If you want to handle more complicated json, you can specify jsonpath to also path in columns section like as follows:

{
    "result" : "success",
    "students" : [
      { "names" : ["John", "Lennon"], "age" : 10 },
      { "names" : ["Paul", "Maccartney"], "age" : 10 }
    ]
}
root: $.students
columns:
  - {name: firstName, type: string, path: "names[0]"}
  - {name: lastName, type: string, path: "names[1]"}

In this case, names[0] will be firstName of schema and names[1] will be lastName.

Guess

This plugin supports minimal guess feature.
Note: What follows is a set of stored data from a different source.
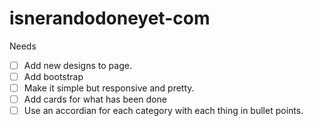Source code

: # isnerandodoneyet-com

Needs
- [ ] Add new designs to page.
- [ ] Add bootstrap
- [ ] Make it simple but responsive and pretty.
- [ ] Add cards for what has been done
- [ ] Use an accordian for each category with each thing in bullet points.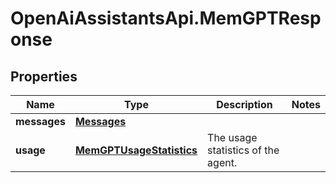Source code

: # OpenAiAssistantsApi.MemGPTResponse

## Properties

Name | Type | Description | Notes
------------ | ------------- | ------------- | -------------
**messages** | [**Messages**](Messages.md) |  | 
**usage** | [**MemGPTUsageStatistics**](MemGPTUsageStatistics.md) | The usage statistics of the agent. | 


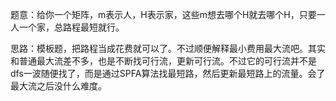 题意：给你一个矩阵，m表示人，H表示家，这些m想去哪个H就去哪个H，只要一人一个家，总路程最短就行。

思路：模板题，把路程当成花费就可以了。不过顺便解释最小费用最大流吧。其实和普通最大流差不多，也是不断找可行流，更新可行流。不过它的可行流并不是dfs一波随便找了，而是通过SPFA算法找最短路，然后更新最短路上的流量。会了最大流之后没什么难度。

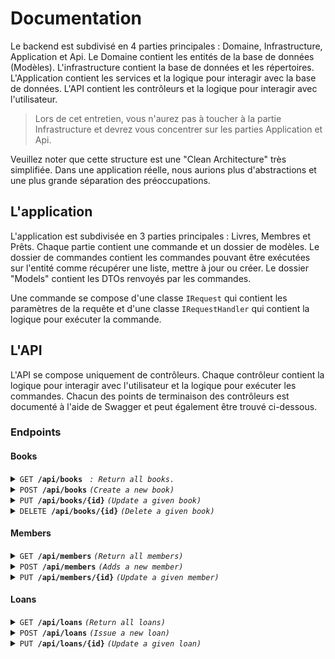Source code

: # Documentation

Le backend est subdivisé en 4 parties principales : Domaine, Infrastructure, Application et Api. Le Domaine contient les entités de la base de données (Modèles). L'infrastructure contient la base de données et les répertoires. L'Application contient les services et la logique pour interagir avec la base de données. L'API contient les contrôleurs et la logique pour interagir avec l'utilisateur.

> Lors de cet entretien, vous n'aurez pas à toucher à la partie Infrastructure et devrez vous concentrer sur les parties Application et Api.

Veuillez noter que cette structure est une "Clean Architecture" très simplifiée. Dans une application réelle, nous aurions plus d'abstractions et une plus grande séparation des préoccupations.

## L'application

L'application est subdivisée en 3 parties principales : Livres, Membres et Prêts. Chaque partie contient une commande et un dossier de modèles. Le dossier de commandes contient les commandes pouvant être exécutées sur l'entité comme récupérer une liste, mettre à jour ou créer. Le dossier "Models" contient les DTOs renvoyés par les commandes.

Une commande se compose d'une classe `IRequest` qui contient les paramètres de la requête et d'une classe `IRequestHandler` qui contient la logique pour exécuter la commande.

## L'API

L'API se compose uniquement de contrôleurs. Chaque contrôleur contient la logique pour interagir avec l'utilisateur et la logique pour exécuter les commandes. Chacun des points de terminaison des contrôleurs est documenté à l'aide de Swagger et peut également être trouvé ci-dessous.

### Endpoints

#### Books

<details><summary><code>GET</code><code><b> /api/books</b></code> <code><i> : Return all books.</i></code></summary></details>
<details><summary><code>POST</code><code><b> /api/books</b></code> <code><i>(Create a new book)</i></code></summary></details>
<details><summary><code>PUT</code><code><b> /api/books/{id}</b></code> <code><i>(Update a given book)</i></code></summary></details>
<details><summary><code>DELETE</code><code><b> /api/books/{id}</b></code> <code><i>(Delete a given book)</i></code></summary></details>

#### Members

<details><summary><code>GET</code><code><b> /api/members</b></code> <code><i>(Return all members)</i></code></summary></details>
<details><summary><code>POST</code><code><b> /api/members</b></code> <code><i>(Adds a new member)</i></code></summary></details>
<details><summary><code>PUT</code><code><b> /api/members/{id}</b></code> <code><i>(Update a given member)</i></code></summary></details>

#### Loans

<details><summary><code>GET</code><code><b> /api/loans</b></code> <code><i>(Return all loans)</i></code></summary></details>
<details><summary><code>POST</code><code><b> /api/loans</b></code> <code><i>(Issue a new loan)</i></code></summary></details>
<details><summary><code>PUT</code><code><b> /api/loans/{id}</b></code> <code><i>(Update a given loan)</i></code></summary></details>
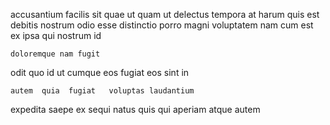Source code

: <!--
title: Front-line systematic database
author: Meaghan
date: 2014-07-03-1616
link: 2014-07-03-1616-front-line-systematic-database
tags: [kittens,make,directive,templates]
-->

accusantium facilis sit quae ut quam ut
delectus tempora at harum
quis  est debitis nostrum   odio
    esse distinctio porro  magni
   voluptatem nam cum est
 ex ipsa  qui  nostrum  id
 	doloremque nam fugit
 odit quo id   ut cumque
 eos  fugiat eos  sint in
 	autem  quia  fugiat   voluptas laudantium
expedita  saepe ex sequi natus quis qui
 aperiam atque 
autem  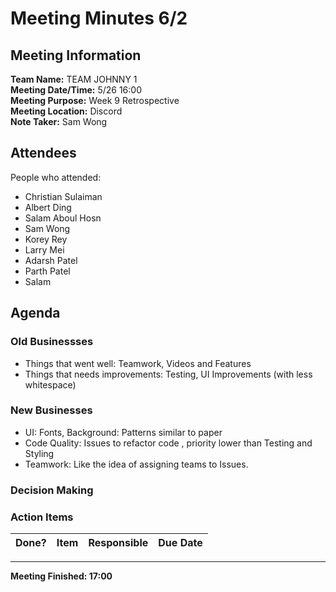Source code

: # Meeting Minutes 6/2
## Meeting Information
**Team Name:** TEAM JOHNNY 1 <br />
**Meeting Date/Time:** 5/26 16:00 <br />
**Meeting Purpose:** Week 9 Retrospective <br />
**Meeting Location:** Discord <br />
**Note Taker:** Sam Wong <br />

## Attendees
People who attended:
- Christian Sulaiman
- Albert Ding
- Salam Aboul Hosn
- Sam Wong
- Korey Rey
- Larry Mei
- Adarsh Patel
- Parth Patel
- Salam

## Agenda
### Old Businessses
- Things that went well: Teamwork, Videos and Features
- Things that needs improvements: Testing, UI Improvements (with less whitespace)
### New Businesses
- UI: Fonts, Background: Patterns similar to paper
- Code Quality: Issues to refactor code , priority lower than Testing and Styling
- Teamwork: Like the idea of assigning teams to Issues.
### Decision Making

### Action Items
| Done? | Item | Responsible | Due Date |
| ---- | ---- | ---- | ---- |


<hr>

**Meeting Finished: 17:00**
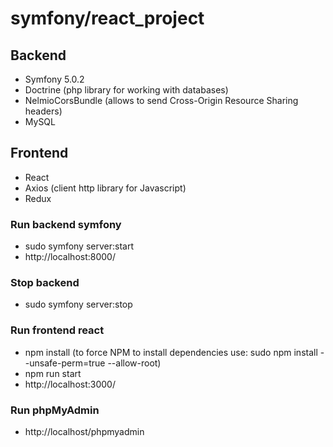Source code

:# symfony/react_project

## Backend

- Symfony 5.0.2
- Doctrine (php library for working with databases)
- NelmioCorsBundle (allows to send Cross-Origin Resource Sharing headers)
- MySQL

## Frontend

- React
- Axios (client http library for Javascript)
- Redux

### Run backend symfony

- sudo symfony server:start
- http://localhost:8000/

### Stop backend

- sudo symfony server:stop

### Run frontend react

- npm install
  (to force NPM to install dependencies use: sudo npm install --unsafe-perm=true --allow-root)
- npm run start
- http://localhost:3000/

### Run phpMyAdmin

- http://localhost/phpmyadmin




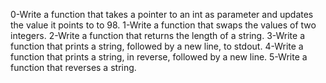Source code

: 0-Write a function that takes a pointer to an int as parameter and updates the value it points to to 98.
1-Write a function that swaps the values of two integers.
2-Write a function that returns the length of a string.
3-Write a function that prints a string, followed by a new line, to stdout.
4-Write a function that prints a string, in reverse, followed by a new line.
5-Write a function that reverses a string. 
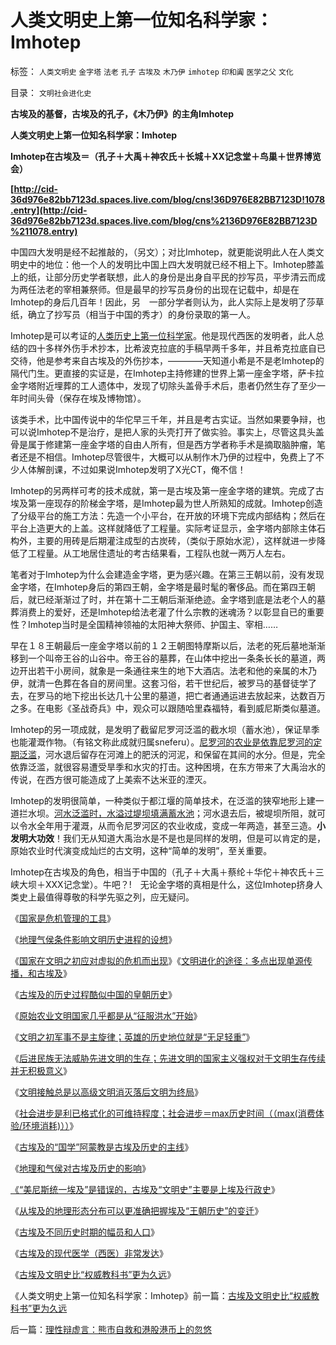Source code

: # 人类文明史上第一位知名科学家：Imhotep

标签： `人类文明史` `金字塔` `法老` `孔子` `古埃及` `木乃伊` `imhotep` `印和阗` `医学之父` `文化` 

目录： `文明社会进化史`

**古埃及的基督，古埃及的孔子，《木乃伊》的主角Imhotep**

**人类文明史上第一位知名科学家：Imhotep**

**Imhotep在古埃及＝（孔子＋大禹＋神农氏＋长城＋XX记念堂＋鸟巢＋世界博览会）**

**[http://cid-36d976e82bb7123d.spaces.live.com/blog/cns!36D976E82BB7123D!1078.entry](http://cid-36d976e82bb7123d.spaces.live.com/blog/cns%2136D976E82BB7123D%211078.entry)**



中国四大发明是经不起推敲的，（另文）；对比Imhotep，就更能说明此人在人类文明史中的地位：他一个人的发明比中国上四大发明就已经不相上下。Imhotep膝盖上的纸，让部分历史学者联想，此人的身份是出身自平民的抄写员，平步清云而成为两任法老的宰相兼祭师。但是最早的抄写员身份的出现在记载中，却是在Imhotep的身后几百年！因此，另　一部分学者则认为，此人实际上是发明了莎草纸，确立了抄写员（相当于中国的秀才）的身份录取的第一人。

Imhotep是可以考证的[人类历史上第一位科学家](../../../2009/12/2/什么是科学家？科学家可以有宗教信仰自由吗？.md)。他是现代西医的发明者，此人总结的四十多样外伤手术抄本，比希波克拉底的手稿早两千多年，并且希克拉底自已交待，他是参考来自古埃及的外伤抄本，————天知道小希是不是老Imhotep的隔代门生。更直接的实证是，在Imhotep主持修建的世界上第一座金字塔，萨卡拉金字塔附近埋葬的工人遗体中，发现了切除头盖骨手术后，患者仍然生存了至少一年时间头骨（保存在埃及博物馆）。

该类手术，比中国传说中的华佗早三千年，并且是考古实证。当然如果要争辩，也可以说Imhotep不是治疗，是把人家的头壳打开了做实验。事实上，尽管这具头盖骨是属于修建第一座金字塔的自由人所有，但是西方学者称手术是摘取脑肿瘤，笔者还是不相信。Imhotep尽管很牛，大概可以从制作木乃伊的过程中，免费上了不少人体解剖课，不过如果说Imhotep发明了X光CT，俺不信！

Imhotep的另两样可考的技术成就，第一是古埃及第一座金字塔的建筑。完成了古埃及第一座现存的阶梯金字塔，是Imhotep最为世人所熟知的成就。Imhotep创造了分级平台的施工方法：先造一个小平台，在开放的环境下完成内部结构；然后在平台上造更大的上盖。这样就降低了工程量。实际考证显示，金字塔内部除主体石构外，主要的用砖是后期灌注成型的古炭砖，（类似于原始水泥），这样就进一步降低了工程量。从工地居住遗址的考古结果看，工程队也就一两万人左右。

笔者对于Imhotep为什么会建造金字塔，更为感兴趣。在第三王朝以前，没有发现金字塔，在Imhotep身后的第四王朝，金字塔是最时髦的奢侈品。而在第四王朝后，就已经渐渐过了时，并在第十二王朝后渐渐绝迹。金字塔到底是法老个人的墓葬消费上的爱好，还是Imhotep给法老灌了什么宗教的迷魂汤？以彰显自已的重要性？Imhotep当时是全国精神领袖的太阳神大祭师、护国主、宰相……

早在１８王朝最后一座金字塔以前的１２王朝图特摩斯以后，法老的死后墓地渐渐移到一个叫帝王谷的山谷中。帝王谷的墓葬，在山体中挖出一条条长长的墓道，两边开出若干小房间，就象是一条通往来生的地下大酒店。法老和他的亲属的木乃伊，就清一色葬在各自的房间里。这套习俗，若干世纪后，被罗马的基督徒学了去，在罗马的地下挖出长达几十公里的墓道，把亡者通通运进去放起来，达数百万之多。在电影《圣战奇兵》中，观众可以跟随哈里森福特，看到威尼斯类似墓道。

Imhotep的另一项成就，是发明了截留尼罗河泛滥的截水坝（蓄水池），保证旱季也能灌溉作物。（有铭文称此成就归属sneferu）。[尼罗河的农业是依靠尼罗河的定期泛滥](../../../2010/4/6/原始农业文明国家几乎都是从“征服洪水”开始.md)，河水退后留存在河滩上的肥沃的河泥，和保留在其间的水分。但是，完全依靠泛滥，就很容易遭受旱季和水灾的打击。这种困境，在东方带来了大禹治水的传说，在西方很可能造成了上美索不达米亚的湮灭。

Imhotep的发明很简单，一种类似于都江堰的简单技术，在泛滥的狭窄地形上建一道拦水坝。[河水泛滥时，水溢过堤坝填满蓄水池](../../../2010/4/6/原始农业文明国家几乎都是从“征服洪水”开始.md)；河水退去后，被堤坝所阻，就可以令水全年用于灌溉，从而令尼罗河区的农业收成，变成一年两造，甚至三造。**小发明大功效**！我们无从知道大禹治水是不是也是同样的发明，但是可以肯定的是，原始农业时代演变成灿烂的古文明，这种“简单的发明”，至关重要。

Imhotep在古埃及的角色，相当于中国的（孔子＋大禹＋蔡纶＋华佗＋神农氏＋三峡大坝＋XXX记念堂）。牛吧？!　无论金字塔的真相是什么，这位Imhotep挤身人类史上最值得尊敬的科学先驱之列，应无疑问。

《[国家是危机管理的工具](../../../2010/1/21/国家是危机管理的工具.md)》

《[地理气侯条件影响文明历史进程的设想](../../../2010/3/24/地理气侯条件影响文明历史进程的设想.md)》

《[国家在文明之初应对虚拟的危机而出现](../../../2010/2/9/国家在文明之初应对虚拟的危机而出现.md)》《[文明进化的途径：多点出现单源传播，和古埃及](../../../2010/2/9/文明进化的途径：多点出现单源传播，和古埃及.md)》

《[古埃及的历史过程酷似中国的皇朝历史](../../../2010/4/5/古埃及历史酷似中国的皇朝历史.md)》

《[原始农业文明国家几乎都是从“征服洪水”开始](../../../2010/4/6/原始农业文明国家几乎都是从“征服洪水”开始.md)》

《[文明之初军事不是主旋律；英雄的历史地位就是“无足轻重”](http://blog.sina.com.cn/s/%E3%80%8A%E7%8E%B0%E4%BB%A3%E5%8E%86%E5%8F%B2%E5%AD%A6%E8%A7%82%EF%BC%8C%E5%92%8C%E7%8E%B0%E4%BB%A3%E5%8E%86%E5%8F%B2%E5%AD%A6%E5%AE%B6%E3%80%8B)》

《[后进民族无法威胁先进文明的生存；先进文明的国家主义强权对于文明生存传续并无积极意义](../../../2010/4/7/后进民族无法威胁先进文明的生存.md)》

《[文明接触总是以高级文明消灭落后文明为终局](../../../2010/4/7/文明接触总是以高级文明消灭落后文明为终局.md)》

《[社会进步是利已格式化的可维持程度；社会进步＝max历史时间（（max(消费体验/环境消耗)））](http://cid-36d976e82bb7123d.spaces.live.com/blog/cns%2136D976E82BB7123D%211067.entry)》

《[古埃及的“国学”阿蒙教是古埃及历史的主线](../../../2010/4/8/古埃及的“国学”阿蒙教是古埃及历史的主线.md)》

《[地理和气侯对古埃及历史的影响](../../../2010/4/9/地理和气侯对古埃及历史的影响.md)》

[《“美尼斯统一埃及”是错误的，古埃及“文明史”主要是上埃及行政史](../../../2010/4/9/“美尼斯统一埃及”是错误的.md)》

《[从埃及的地理形态分布可以更准确把握埃及“王朝历史”的变迁](http://blog.sina.com.cn/s/%E5%8F%A4%E5%9F%83%E5%8F%8A%E4%B8%8D%E5%90%8C%E5%8E%86%E5%8F%B2%E6%97%B6%E6%9C%9F%E7%9A%84%E5%B9%85%E5%91%98%E5%92%8C%E4%BA%BA%E5%8F%A3)》

《[古埃及不同历史时期的幅员和人口](../../../2010/4/9/古埃及不同历史时期的幅员和人口.md)》

《[古埃及的现代医学（西医）非常发达](../../../2010/4/10/古埃及的现代医学（西医）很发达.md)》

《[古埃及文明史比“权威教科书”更为久远](../../../2010/4/10/古埃及文明史比“权威教科书”更为久远.md)》

《人类文明史上第一位知名科学家：Imhotep》前一篇：[古埃及文明史比“权威教科书”更为久远](../../../2010/4/10/古埃及文明史比“权威教科书”更为久远.md)

后一篇：[理性辩虚言：熊市自救和港股港币上的忽悠](../../../2010/4/11/理性辩虚言：熊市自救和港股港币上的忽悠.md)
You don't have to write parser: section in the configuration file. After writing in: section, you can let embulk guess parser: section using this command:

$ embulk gem install embulk-parser-jsonpath
$ embulk guess -g jsonpath config.yml -o guessed.yml

Example

If you want to guess the following JSON file, (This JSON data start with array) You don't have to need parser section.

[
  {
    "name": "Hugh Rutherford",
    "city": "Mitchellfurt",
    "street_name": "Ondricka Island",
    "zip_code": "75232",
    "registered_at": "2015-09-09 05:28:45",
    "vegetarian": true,
    "age": 44,
    "ratio": 79.092
  }
]
in:
  type: file
  path_prefix: example/hoge
out:
  type: stdout

However, If a JSON data doesn't start with array, You have to specify root parameter explicitly.

{
  "count": 100,
  "page": 1,
  "results": [
    {
      "name": "Hugh Rutherford",
      "city": "Mitchellfurt",
      "street_name": "Ondricka Island",
      "zip_code": "75232",
      "registered_at": "2015-09-09 05:28:45",
      "vegetarian": true,
      "age": 44,
      "ratio": 79.092
    }
  ]
}
in:
  type: file
  path_prefix: example/input
  parser:
    type: jsonpath
    root: "$.results"
out:
  type: stdout

Build

$ ./gradlew gem  # -t to watch change of files and rebuild continuously

Acknowledgment

I would like to express my special thanks to the developers of embulk-parser-jsonl and embulk-filter-typecast projects.

Almost codes copied from this project.